For roast and grind:-

  1. Channa dal : 1 ½ Tbl Sp
  2. Coriander seeds                : 2 Tbl- Sp
  3. Jeera : ¼ T- Sp
  4. Dried red chilly                : 15 (Adjust)
  5. Fenugreek/ഉലുവ : a pinch
  6. Asfoetida/ കായം small piece
  7. Coconut ¾ Cup
  8. Curry leaves

For seasoning: –

  1. Oil/ghee : 2 T-Sp
  2. Mustard seeds : 1 T- Sp
  3. Jeera : a pinch
  4. Dried red chilly : 4


  • Cut the vegetables in medium size pieces and keep it aside.
  • Squeeze the extract from the tamarind in ½ cup of water
  • In a pan/kadai, dry roast all the items listed for roast and grind (except Coconut) until brown, let it cool completely and make a coarse powder, then add the coconut and enough water to make a fine paste.
  • In a pressure cooker, add washed dal along with ¼ T- Sp of turmeric powder , 2 cup of water and asafetida piece and cook it for about 4 whistle /until cooked well. Smash the dal well and keep it aside.
  • Heat oil in a deep pan and sauté the onions along with green chilli, till transparent, then add all the vegetables and sauté it for about 2 minutes.
  • Then add 2 cups of water and salt; cook it.
  • Once the vegetables are 75% done, add half portion of tamarind juice, let it boil, check the sourness and add if you need more. Normally in this ratio we need this much tamarind only.

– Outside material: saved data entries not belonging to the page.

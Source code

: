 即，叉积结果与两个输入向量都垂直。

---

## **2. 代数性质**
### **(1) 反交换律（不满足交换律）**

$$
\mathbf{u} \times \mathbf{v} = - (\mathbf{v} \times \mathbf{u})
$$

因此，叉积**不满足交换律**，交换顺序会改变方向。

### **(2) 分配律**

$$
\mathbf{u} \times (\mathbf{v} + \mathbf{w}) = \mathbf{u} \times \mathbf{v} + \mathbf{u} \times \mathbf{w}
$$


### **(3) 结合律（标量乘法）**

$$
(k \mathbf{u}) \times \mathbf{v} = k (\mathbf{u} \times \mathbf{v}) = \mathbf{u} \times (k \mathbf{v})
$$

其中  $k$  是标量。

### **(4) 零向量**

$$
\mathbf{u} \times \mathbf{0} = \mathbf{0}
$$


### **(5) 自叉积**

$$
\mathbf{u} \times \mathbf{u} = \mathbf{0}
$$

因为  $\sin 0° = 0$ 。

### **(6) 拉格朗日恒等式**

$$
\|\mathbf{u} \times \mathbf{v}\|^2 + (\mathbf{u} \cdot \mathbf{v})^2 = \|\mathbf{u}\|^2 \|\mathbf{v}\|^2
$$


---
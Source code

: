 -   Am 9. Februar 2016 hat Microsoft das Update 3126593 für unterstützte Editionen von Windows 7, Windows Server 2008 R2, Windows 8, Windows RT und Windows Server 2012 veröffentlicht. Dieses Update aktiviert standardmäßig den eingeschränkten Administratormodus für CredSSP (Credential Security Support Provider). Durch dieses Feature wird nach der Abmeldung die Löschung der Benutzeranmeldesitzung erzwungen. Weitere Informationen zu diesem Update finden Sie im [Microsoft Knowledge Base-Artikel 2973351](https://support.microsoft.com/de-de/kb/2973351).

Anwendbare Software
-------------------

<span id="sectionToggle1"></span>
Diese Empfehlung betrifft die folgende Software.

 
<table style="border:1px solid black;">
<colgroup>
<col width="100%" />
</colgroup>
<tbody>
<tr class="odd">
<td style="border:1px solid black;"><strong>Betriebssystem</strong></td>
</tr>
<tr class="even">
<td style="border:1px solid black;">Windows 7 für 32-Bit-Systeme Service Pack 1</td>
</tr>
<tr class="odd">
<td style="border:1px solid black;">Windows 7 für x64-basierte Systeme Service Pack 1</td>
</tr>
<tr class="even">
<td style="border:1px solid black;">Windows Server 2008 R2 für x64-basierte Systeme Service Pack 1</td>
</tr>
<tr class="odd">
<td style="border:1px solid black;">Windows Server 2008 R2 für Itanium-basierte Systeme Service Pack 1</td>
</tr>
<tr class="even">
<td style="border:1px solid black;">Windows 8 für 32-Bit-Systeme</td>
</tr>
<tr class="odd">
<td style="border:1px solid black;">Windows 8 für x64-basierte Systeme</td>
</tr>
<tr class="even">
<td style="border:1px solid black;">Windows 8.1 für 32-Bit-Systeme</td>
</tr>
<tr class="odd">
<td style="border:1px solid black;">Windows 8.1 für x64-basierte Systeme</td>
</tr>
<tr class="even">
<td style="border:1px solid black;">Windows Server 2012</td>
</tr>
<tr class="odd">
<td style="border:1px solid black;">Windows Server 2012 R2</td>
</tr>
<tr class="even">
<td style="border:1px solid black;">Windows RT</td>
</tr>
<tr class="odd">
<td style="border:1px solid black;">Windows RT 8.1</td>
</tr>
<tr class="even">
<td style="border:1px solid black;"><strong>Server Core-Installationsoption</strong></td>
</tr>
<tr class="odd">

But it is depending on individual taste.
  • Check the salt and add if you need.
  • Then add the ground masala smashed dal and 5 cup of water; mix it and let it boil.
  • Add the chopped tomatoes, close the lid and cook it until all the vegetables are done.
  • Finally add the asafetida powder and chopped cilantro; take it out from the stove.
  • Heat oil/ghee in a pan and add mustards and wait for spluttering; then add jeera, followed by dried red chilli and curry leaves.
  • Add this into the sambar and mix it.



  • Quantity of water & and cooking time for Toor Dal varies
  • Adjust the quantity of vegetables and can use variety of vegetables for sambar.